**Raw data**

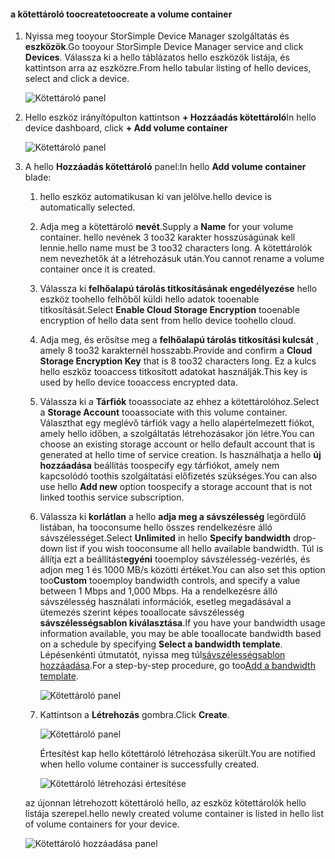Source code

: <!--author=alkohli last changed: 06/22/17-->

#### <a name="toocreate-a-volume-container"></a><span data-ttu-id="36bbe-101">a kötettároló toocreate</span><span class="sxs-lookup"><span data-stu-id="36bbe-101">toocreate a volume container</span></span>
1. <span data-ttu-id="36bbe-102">Nyissa meg tooyour StorSimple Device Manager szolgáltatás és **eszközök**.</span><span class="sxs-lookup"><span data-stu-id="36bbe-102">Go tooyour StorSimple Device Manager service and click **Devices**.</span></span> <span data-ttu-id="36bbe-103">Válassza ki a hello táblázatos hello eszközök listája, és kattintson arra az eszközre.</span><span class="sxs-lookup"><span data-stu-id="36bbe-103">From hello tabular listing of hello devices, select and click a device.</span></span> 

    ![Kötettároló panel](./media/storsimple-8000-create-volume-container/createvolumecontainer1.png)

2. <span data-ttu-id="36bbe-105">Hello eszköz irányítópulton kattintson **+ Hozzáadás kötettároló**</span><span class="sxs-lookup"><span data-stu-id="36bbe-105">In hello device dashboard, click **+ Add volume container**</span></span>

    ![Kötettároló panel](./media/storsimple-8000-create-volume-container/createvolumecontainer2.png)

3. <span data-ttu-id="36bbe-107">A hello **Hozzáadás kötettároló** panel:</span><span class="sxs-lookup"><span data-stu-id="36bbe-107">In hello **Add volume container** blade:</span></span>
   
   1. <span data-ttu-id="36bbe-108">hello eszköz automatikusan ki van jelölve.</span><span class="sxs-lookup"><span data-stu-id="36bbe-108">hello device is automatically selected.</span></span>
   2. <span data-ttu-id="36bbe-109">Adja meg a kötettároló **nevét**.</span><span class="sxs-lookup"><span data-stu-id="36bbe-109">Supply a **Name** for your volume container.</span></span> <span data-ttu-id="36bbe-110">hello nevének 3 too32 karakter hosszúságúnak kell lennie.</span><span class="sxs-lookup"><span data-stu-id="36bbe-110">hello name must be 3 too32 characters long.</span></span> <span data-ttu-id="36bbe-111">A kötettárolók nem nevezhetők át a létrehozásuk után.</span><span class="sxs-lookup"><span data-stu-id="36bbe-111">You cannot rename a volume container once it is created.</span></span>
   3. <span data-ttu-id="36bbe-112">Válassza ki **felhőalapú tárolás titkosításának engedélyezése** hello eszköz toohello felhőből küldi hello adatok tooenable titkosítását.</span><span class="sxs-lookup"><span data-stu-id="36bbe-112">Select **Enable Cloud Storage Encryption** tooenable encryption of hello data sent from hello device toohello cloud.</span></span>
   4. <span data-ttu-id="36bbe-113">Adja meg, és erősítse meg a **felhőalapú tárolás titkosítási kulcsát** , amely 8 too32 karakternél hosszabb.</span><span class="sxs-lookup"><span data-stu-id="36bbe-113">Provide and confirm a **Cloud Storage Encryption Key** that is 8 too32 characters long.</span></span> <span data-ttu-id="36bbe-114">Ez a kulcs hello eszköz tooaccess titkosított adatokat használják.</span><span class="sxs-lookup"><span data-stu-id="36bbe-114">This key is used by hello device tooaccess encrypted data.</span></span>
   5. <span data-ttu-id="36bbe-115">Válassza ki a **Tárfiók** tooassociate az ehhez a kötettárolóhoz.</span><span class="sxs-lookup"><span data-stu-id="36bbe-115">Select a **Storage Account** tooassociate with this volume container.</span></span> <span data-ttu-id="36bbe-116">Választhat egy meglévő tárfiók vagy a hello alapértelmezett fiókot, amely hello időben, a szolgáltatás létrehozásakor jön létre.</span><span class="sxs-lookup"><span data-stu-id="36bbe-116">You can choose an existing storage account or hello default account that is generated at hello time of service creation.</span></span> <span data-ttu-id="36bbe-117">Is használhatja a hello **új hozzáadása** beállítás toospecify egy tárfiókot, amely nem kapcsolódó toothis szolgáltatási előfizetés szükséges.</span><span class="sxs-lookup"><span data-stu-id="36bbe-117">You can also use hello **Add new** option toospecify a storage account that is not linked toothis service subscription.</span></span>
   6. <span data-ttu-id="36bbe-118">Válassza ki **korlátlan** a hello **adja meg a sávszélesség** legördülő listában, ha tooconsume hello összes rendelkezésre álló sávszélességet.</span><span class="sxs-lookup"><span data-stu-id="36bbe-118">Select **Unlimited** in hello **Specify bandwidth** drop-down list if you wish tooconsume all hello available bandwidth.</span></span> <span data-ttu-id="36bbe-119">Túl is állítja ezt a beállítást**egyéni** tooemploy sávszélesség-vezérlés, és adjon meg 1 és 1000 MB/s közötti értéket.</span><span class="sxs-lookup"><span data-stu-id="36bbe-119">You can also set this option too**Custom** tooemploy bandwidth controls, and specify a value between 1 Mbps and 1,000 Mbps.</span></span>
      <span data-ttu-id="36bbe-120">Ha a rendelkezésre álló sávszélesség használati információk, esetleg megadásával a ütemezés szerint képes tooallocate sávszélesség **sávszélességsablon kiválasztása**.</span><span class="sxs-lookup"><span data-stu-id="36bbe-120">If you have your bandwidth usage information available, you may be able tooallocate bandwidth based on a schedule by specifying **Select a bandwidth template**.</span></span> <span data-ttu-id="36bbe-121">Lépésenkénti útmutatót, nyissa meg túl[sávszélességsablon hozzáadása](../articles/storsimple/storsimple-8000-manage-bandwidth-templates.md#add-a-bandwidth-template).</span><span class="sxs-lookup"><span data-stu-id="36bbe-121">For a step-by-step procedure, go too[Add a bandwidth template](../articles/storsimple/storsimple-8000-manage-bandwidth-templates.md#add-a-bandwidth-template).</span></span>

      ![Kötettároló panel](./media/storsimple-8000-create-volume-container/createvolumecontainer6b.png)
   7. <span data-ttu-id="36bbe-123">Kattintson a **Létrehozás** gombra.</span><span class="sxs-lookup"><span data-stu-id="36bbe-123">Click **Create**.</span></span>

        ![Kötettároló panel](./media/storsimple-8000-create-volume-container/createvolumecontainer6.png)
   
       <span data-ttu-id="36bbe-125">Értesítést kap hello kötettároló létrehozása sikerült.</span><span class="sxs-lookup"><span data-stu-id="36bbe-125">You are notified when hello volume container is successfully created.</span></span>

       ![Kötettároló létrehozási értesítése](./media/storsimple-8000-create-volume-container/createvolumecontainer8.png)

   <span data-ttu-id="36bbe-127">az újonnan létrehozott kötettároló hello, az eszköz kötettárolók hello listája szerepel.</span><span class="sxs-lookup"><span data-stu-id="36bbe-127">hello newly created volume container is listed in hello list of volume containers for your device.</span></span>

   ![Kötettároló hozzáadása panel](./media/storsimple-8000-create-volume-container/createvolumecontainer9.png)


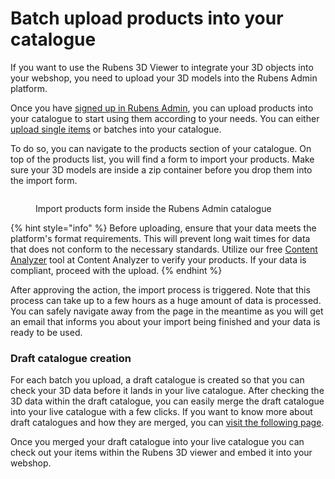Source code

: # Batch upload products into your catalogue

If you want to use the Rubens 3D Viewer to integrate your 3D objects into your webshop, you need to upload your 3D models into the Rubens Admin platform.&#x20;

Once you have [signed up in Rubens Admin](sign-up-and-upgrade-your-license-plan-in-rubens-admin.md), you can upload products into your catalogue to start using them according to your needs. You can either [upload single items](create-a-product-for-the-rubens-3d-viewer.md) or batches into your catalogue.

To do so, you can navigate to the products section of your catalogue. On top of the products list, you will find a form to import your products. Make sure your 3D models are inside a zip container before you drop them into the import form.&#x20;

<figure><img src="../../.gitbook/assets/image (4) (1).png" alt=""><figcaption><p>Import products form inside the Rubens Admin catalogue</p></figcaption></figure>

{% hint style="info" %}
Before uploading, ensure that your data meets the platform's format requirements. This will prevent long wait times for data that does not conform to the necessary standards. Utilize our free [Content Analyzer](https://admin.roomle.com/content-analyzer) tool at Content Analyzer to verify your products. If your data is compliant, proceed with the upload.
{% endhint %}

After approving the action, the import process is triggered. Note that this process can take up to a few hours as a huge amount of data is processed. You can safely navigate away from the page in the meantime as you will get an email that informs you about your import being finished and your data is ready to be used.

### Draft catalogue creation

For each batch you upload, a draft catalogue is created so that you can check your 3D data before it lands in your live catalogue. After checking the 3D data within the draft catalogue, you can easily merge the draft catalogue into your live catalogue with a few clicks. If you want to know more about draft catalogues and how they are merged, you can [visit the following page](https://docs.roomle.com/rubens/rubens-admin/help/catalogs#draft-catalogs).



Once you merged your draft catalogue into your live catalogue you can check out your items within the Rubens 3D viewer and embed it into your webshop.&#x20;
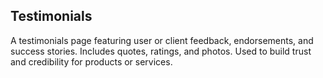 ## Testimonials
A testimonials page featuring user or client feedback, endorsements, and success stories. Includes quotes, ratings, and photos. Used to build trust and credibility for products or services.

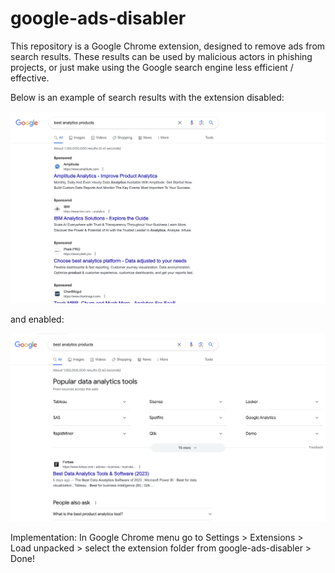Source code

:# google-ads-disabler

This repository is a Google Chrome extension, designed to remove ads from search results. These results can be used by malicious actors in phishing projects, or just make using the Google search engine less efficient / effective. 

Below is an example of search results with the extension disabled:

![alt text](usecase/off.png "Title")

and enabled:

![alt text](usecase/on.png "Title")

Implementation:
In Google Chrome menu go to Settings > Extensions > Load unpacked > select the extension folder from google-ads-disabler > Done!
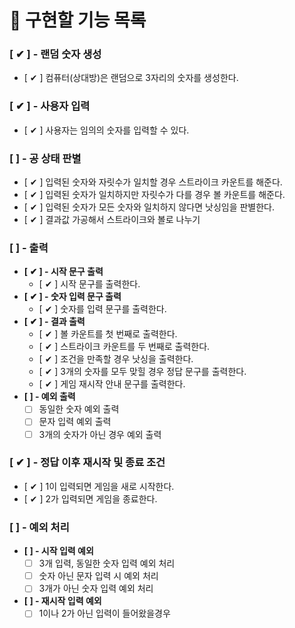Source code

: # 🎯 구현할 기능 목록

### [ ✔ ] - 랜덤 숫자 생성

- [ ✔ ] 컴퓨터(상대방)은 랜덤으로 3자리의 숫자를 생성한다.

### [ ✔ ] - 사용자 입력

- [ ✔ ] 사용자는 임의의 숫자를 입력할 수 있다.

### [ ] - 공 상태 판별

- [ ✔ ] 입력된 숫자와 자릿수가 일치할 경우 스트라이크 카운트를 해준다.
- [ ✔ ] 입력된 숫자가 일치하지만 자릿수가 다를 경우 볼 카운트를 해준다.
- [ ✔ ] 입력된 숫자가 모든 숫자와 일치하지 않다면 낫싱임을 판별한다.
- [ ✔ ] 결과값 가공해서 스트라이크와 볼로 나누기

### [ ] - 출력
- **[ ✔ ] - 시작 문구 출력**
    - [ ✔ ] 시작 문구를 출력한다.
- **[ ✔ ] - 숫자 입력 문구 출력**
    - [ ✔ ] 숫자를 입력 문구를 출력한다.
- **[ ✔ ] - 결과 출력**
    - [ ✔ ] 볼 카운트를 첫 번째로 출력한다.
    - [ ✔ ] 스트라이크 카운트를 두 번째로 출력한다.
    - [ ✔ ] 조건을 만족할 경우 낫싱을 출력한다.
    - [ ✔ ] 3개의 숫자를 모두 맞힐 경우 정답 문구를 출력한다.
    - [ ✔ ] 게임 재시작 안내 문구를 출력한다.
- **[ ] - 예외 출력**
    - [ ] 동일한 숫자 예외 출력
    - [ ] 문자 입력 예외 출력
    - [ ] 3개의 숫자가 아닌 경우 예외 출력

### [ ✔ ] - 정답 이후 재시작 및 종료 조건
- [ ✔ ] 1이 입력되면 게임을 새로 시작한다.
- [ ✔ ] 2가 입력되면 게임을 종료한다.

### [ ] - 예외 처리

- **[ ] - 시작 입력 예외**
    - [ ] 3개 입력, 동일한 숫자 입력 예외 처리
    - [ ] 숫자 아닌 문자 입력 시 예외 처리
    - [ ] 3개가 아닌 숫자 입력 예외 처리
- **[ ] - 재시작 입력 예외**
    - [ ] 1이나 2가 아닌 입력이 들어왔을경우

**Task statement**
The lines from the top of the data above through the one holding "a volume container</span></span>" are to be repeated exactly, and only those, with no pictures.

**Answer to this problem**
Source code

: <!--author=alkohli last changed: 06/22/17-->

#### <a name="toocreate-a-volume-container"></a><span data-ttu-id="36bbe-101">a kötettároló toocreate</span><span class="sxs-lookup"><span data-stu-id="36bbe-101">toocreate a volume container</span></span>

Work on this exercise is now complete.